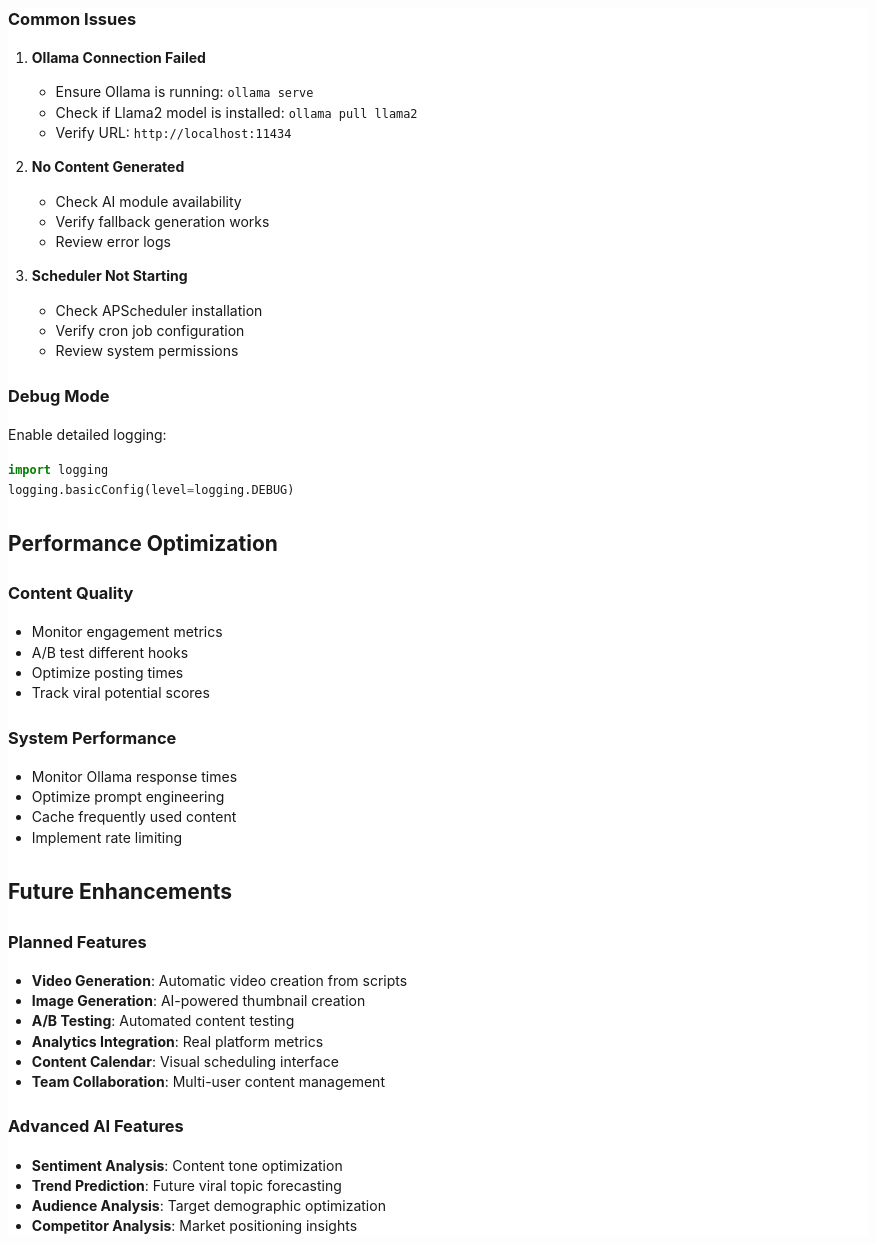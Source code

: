 ### Common Issues

1. **Ollama Connection Failed**
   - Ensure Ollama is running: `ollama serve`
   - Check if Llama2 model is installed: `ollama pull llama2`
   - Verify URL: `http://localhost:11434`

2. **No Content Generated**
   - Check AI module availability
   - Verify fallback generation works
   - Review error logs

3. **Scheduler Not Starting**
   - Check APScheduler installation
   - Verify cron job configuration
   - Review system permissions

### Debug Mode
Enable detailed logging:
```python
import logging
logging.basicConfig(level=logging.DEBUG)
```

## Performance Optimization

### Content Quality
- Monitor engagement metrics
- A/B test different hooks
- Optimize posting times
- Track viral potential scores

### System Performance
- Monitor Ollama response times
- Optimize prompt engineering
- Cache frequently used content
- Implement rate limiting

## Future Enhancements

### Planned Features
- **Video Generation**: Automatic video creation from scripts
- **Image Generation**: AI-powered thumbnail creation
- **A/B Testing**: Automated content testing
- **Analytics Integration**: Real platform metrics
- **Content Calendar**: Visual scheduling interface
- **Team Collaboration**: Multi-user content management

### Advanced AI Features
- **Sentiment Analysis**: Content tone optimization
- **Trend Prediction**: Future viral topic forecasting
- **Audience Analysis**: Target demographic optimization
- **Competitor Analysis**: Market positioning insights
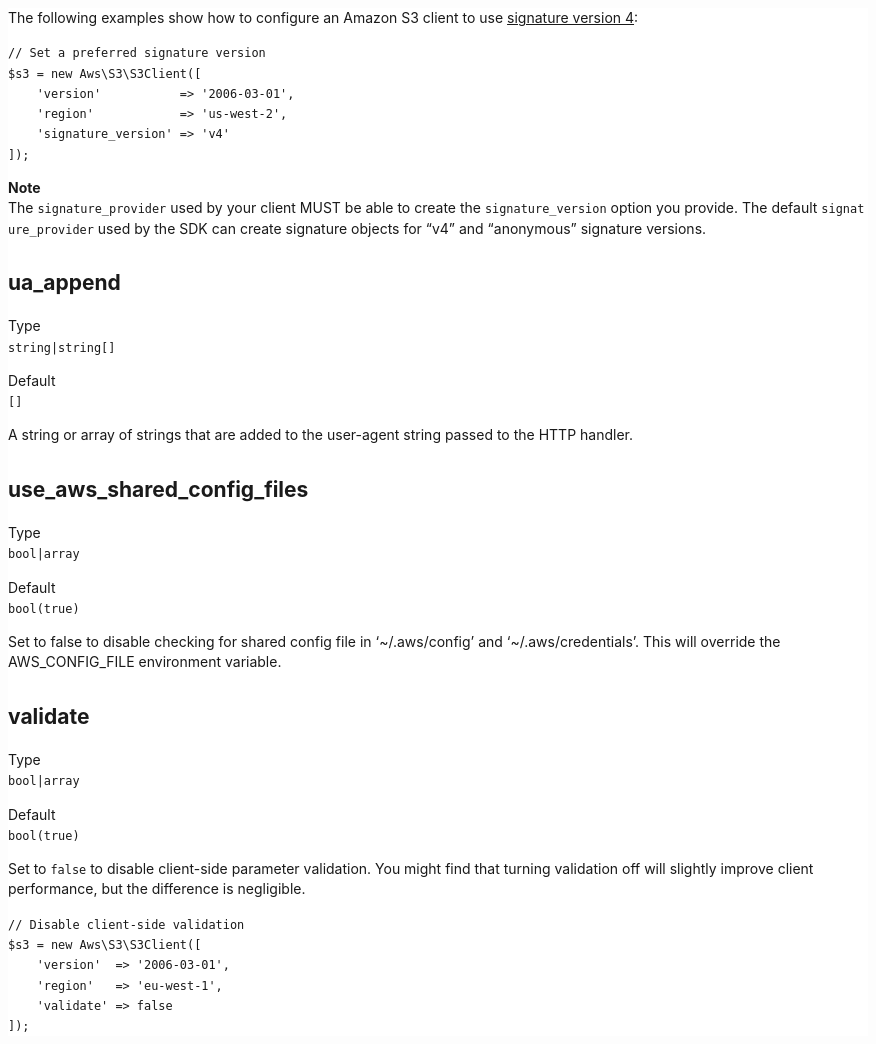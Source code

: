 The following examples show how to configure an Amazon S3 client to use [signature version 4](https://docs.aws.amazon.com/general/latest/gr/signature-version-4.html):

```
// Set a preferred signature version
$s3 = new Aws\S3\S3Client([
    'version'           => '2006-03-01',
    'region'            => 'us-west-2',
    'signature_version' => 'v4'
]);
```

**Note**  
The `signature_provider` used by your client MUST be able to create the `signature_version` option you provide\. The default `signature_provider` used by the SDK can create signature objects for “v4” and “anonymous” signature versions\.

## ua\_append<a name="ua-append"></a>

Type  
 `string|string[]` 

Default  
 `[]` 

A string or array of strings that are added to the user\-agent string passed to the HTTP handler\.

## use\_aws\_shared\_config\_files<a name="use-aws-shared-config-files"></a>

Type  
 `bool|array` 

Default  
 `bool(true)` 

Set to false to disable checking for shared config file in ‘\~/\.aws/config’ and ‘\~/\.aws/credentials’\. This will override the AWS\_CONFIG\_FILE environment variable\.

## validate<a name="validate"></a>

Type  
 `bool|array` 

Default  
 `bool(true)` 

Set to `false` to disable client\-side parameter validation\. You might find that turning validation off will slightly improve client performance, but the difference is negligible\.

```
// Disable client-side validation
$s3 = new Aws\S3\S3Client([
    'version'  => '2006-03-01',
    'region'   => 'eu-west-1',
    'validate' => false
]);
```
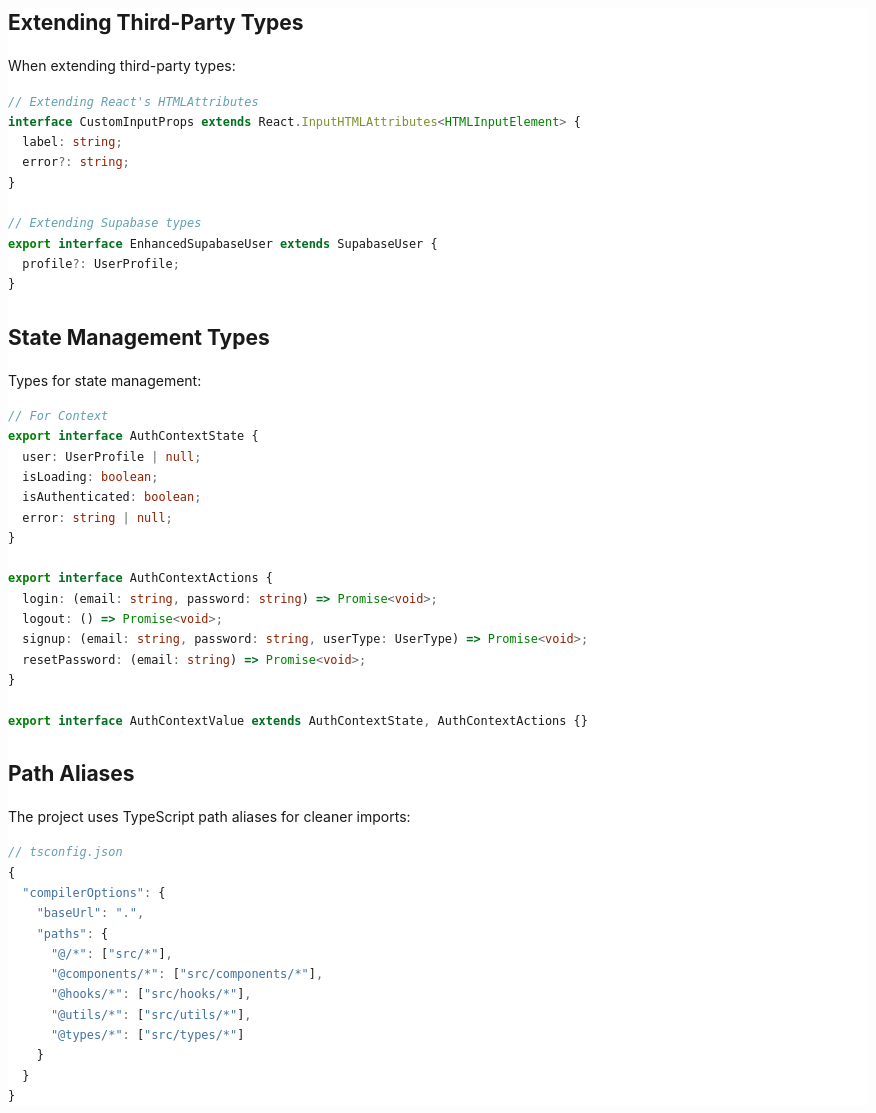 ## Extending Third-Party Types

When extending third-party types:

```typescript
// Extending React's HTMLAttributes
interface CustomInputProps extends React.InputHTMLAttributes<HTMLInputElement> {
  label: string;
  error?: string;
}

// Extending Supabase types
export interface EnhancedSupabaseUser extends SupabaseUser {
  profile?: UserProfile;
}
```

## State Management Types

Types for state management:

```typescript
// For Context
export interface AuthContextState {
  user: UserProfile | null;
  isLoading: boolean;
  isAuthenticated: boolean;
  error: string | null;
}

export interface AuthContextActions {
  login: (email: string, password: string) => Promise<void>;
  logout: () => Promise<void>;
  signup: (email: string, password: string, userType: UserType) => Promise<void>;
  resetPassword: (email: string) => Promise<void>;
}

export interface AuthContextValue extends AuthContextState, AuthContextActions {}
```

## Path Aliases

The project uses TypeScript path aliases for cleaner imports:

```typescript
// tsconfig.json
{
  "compilerOptions": {
    "baseUrl": ".",
    "paths": {
      "@/*": ["src/*"],
      "@components/*": ["src/components/*"],
      "@hooks/*": ["src/hooks/*"],
      "@utils/*": ["src/utils/*"],
      "@types/*": ["src/types/*"]
    }
  }
}
```
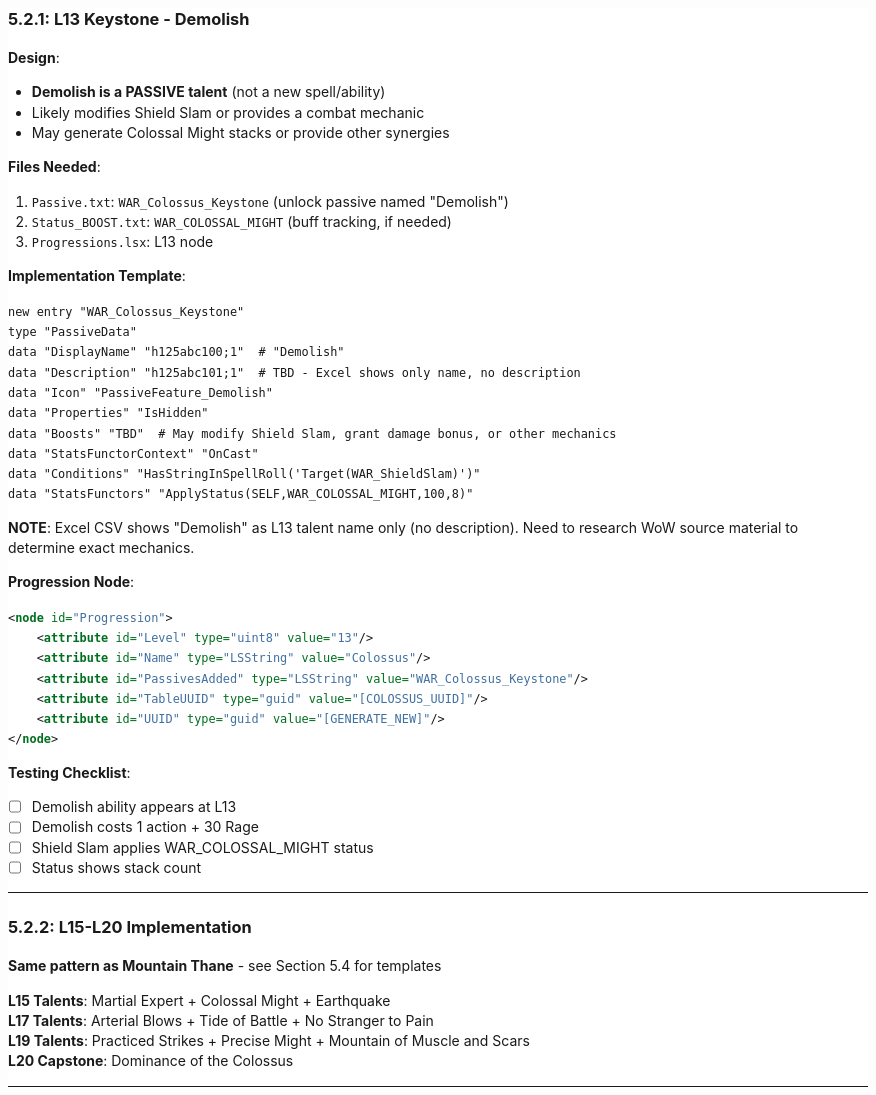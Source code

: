 ### 5.2.1: L13 Keystone - Demolish

**Design**:
- **Demolish is a PASSIVE talent** (not a new spell/ability)
- Likely modifies Shield Slam or provides a combat mechanic
- May generate Colossal Might stacks or provide other synergies

**Files Needed**:
1. `Passive.txt`: `WAR_Colossus_Keystone` (unlock passive named "Demolish")
2. `Status_BOOST.txt`: `WAR_COLOSSAL_MIGHT` (buff tracking, if needed)
3. `Progressions.lsx`: L13 node

**Implementation Template**:

```
new entry "WAR_Colossus_Keystone"
type "PassiveData"
data "DisplayName" "h125abc100;1"  # "Demolish"
data "Description" "h125abc101;1"  # TBD - Excel shows only name, no description
data "Icon" "PassiveFeature_Demolish"
data "Properties" "IsHidden"
data "Boosts" "TBD"  # May modify Shield Slam, grant damage bonus, or other mechanics
data "StatsFunctorContext" "OnCast"
data "Conditions" "HasStringInSpellRoll('Target(WAR_ShieldSlam)')"
data "StatsFunctors" "ApplyStatus(SELF,WAR_COLOSSAL_MIGHT,100,8)"
```

**NOTE**: Excel CSV shows "Demolish" as L13 talent name only (no description). Need to research WoW source material to determine exact mechanics.

**Progression Node**:
```xml
<node id="Progression">
    <attribute id="Level" type="uint8" value="13"/>
    <attribute id="Name" type="LSString" value="Colossus"/>
    <attribute id="PassivesAdded" type="LSString" value="WAR_Colossus_Keystone"/>
    <attribute id="TableUUID" type="guid" value="[COLOSSUS_UUID]"/>
    <attribute id="UUID" type="guid" value="[GENERATE_NEW]"/>
</node>
```

**Testing Checklist**:
- [ ] Demolish ability appears at L13
- [ ] Demolish costs 1 action + 30 Rage
- [ ] Shield Slam applies WAR_COLOSSAL_MIGHT status
- [ ] Status shows stack count

---

### 5.2.2: L15-L20 Implementation

**Same pattern as Mountain Thane** - see Section 5.4 for templates

**L15 Talents**: Martial Expert + Colossal Might + Earthquake  
**L17 Talents**: Arterial Blows + Tide of Battle + No Stranger to Pain  
**L19 Talents**: Practiced Strikes + Precise Might + Mountain of Muscle and Scars  
**L20 Capstone**: Dominance of the Colossus

---
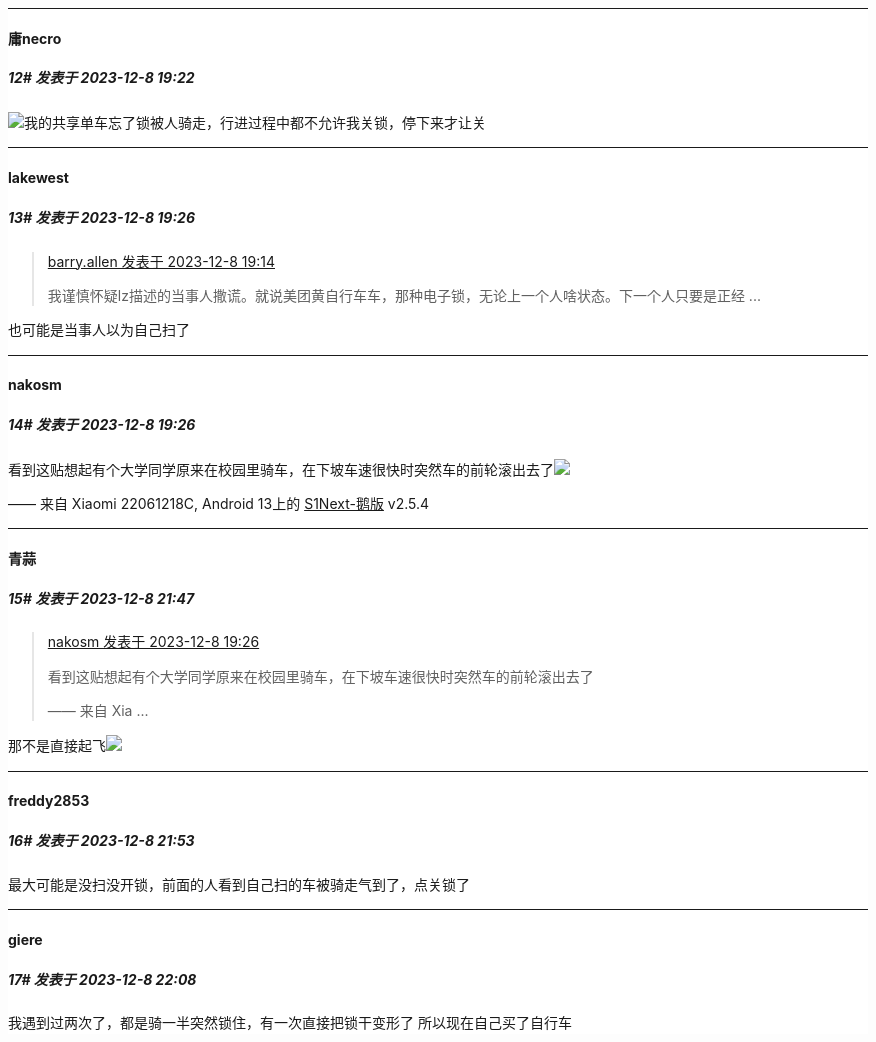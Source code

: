 *****

####  庸necro  
##### 12#       发表于 2023-12-8 19:22

<img src="https://static.saraba1st.com/image/smiley/face2017/037.png" referrerpolicy="no-referrer">我的共享单车忘了锁被人骑走，行进过程中都不允许我关锁，停下来才让关

*****

####  lakewest  
##### 13#       发表于 2023-12-8 19:26

<blockquote><a href="httphttps://bbs.saraba1st.com/2b/forum.php?mod=redirect&amp;goto=findpost&amp;pid=63265720&amp;ptid=2163430" target="_blank">barry.allen 发表于 2023-12-8 19:14</a>

我谨慎怀疑lz描述的当事人撒谎。就说美团黄自行车车，那种电子锁，无论上一个人啥状态。下一个人只要是正经 ...</blockquote>
 也可能是当事人以为自己扫了

*****

####  nakosm  
##### 14#       发表于 2023-12-8 19:26

看到这贴想起有个大学同学原来在校园里骑车，在下坡车速很快时突然车的前轮滚出去了<img src="https://static.saraba1st.com/image/smiley/face2017/068.png" referrerpolicy="no-referrer">

—— 来自 Xiaomi 22061218C, Android 13上的 [S1Next-鹅版](https://github.com/ykrank/S1-Next/releases) v2.5.4

*****

####  青蒜  
##### 15#       发表于 2023-12-8 21:47

<blockquote><a href="httphttps://bbs.saraba1st.com/2b/forum.php?mod=redirect&amp;goto=findpost&amp;pid=63265900&amp;ptid=2163430" target="_blank">nakosm 发表于 2023-12-8 19:26</a>

看到这贴想起有个大学同学原来在校园里骑车，在下坡车速很快时突然车的前轮滚出去了

—— 来自 Xia ...</blockquote>
那不是直接起飞<img src="https://static.saraba1st.com/image/smiley/face2017/068.png" referrerpolicy="no-referrer">

*****

####  freddy2853  
##### 16#       发表于 2023-12-8 21:53

最大可能是没扫没开锁，前面的人看到自己扫的车被骑走气到了，点关锁了

*****

####  giere  
##### 17#       发表于 2023-12-8 22:08

我遇到过两次了，都是骑一半突然锁住，有一次直接把锁干变形了
所以现在自己买了自行车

Problem to work on: From the entries above, collect every line with the string "smiley" in it.

Task answer:
<img src="https://static.saraba1st.com/image/smiley/face2017/037.png" referrerpolicy="no-referrer">我的共享单车忘了锁被人骑走，行进过程中都不允许我关锁，停下来才让关
看到这贴想起有个大学同学原来在校园里骑车，在下坡车速很快时突然车的前轮滚出去了<img src="https://static.saraba1st.com/image/smiley/face2017/068.png" referrerpolicy="no-referrer">
那不是直接起飞<img src="https://static.saraba1st.com/image/smiley/face2017/068.png" referrerpolicy="no-referrer">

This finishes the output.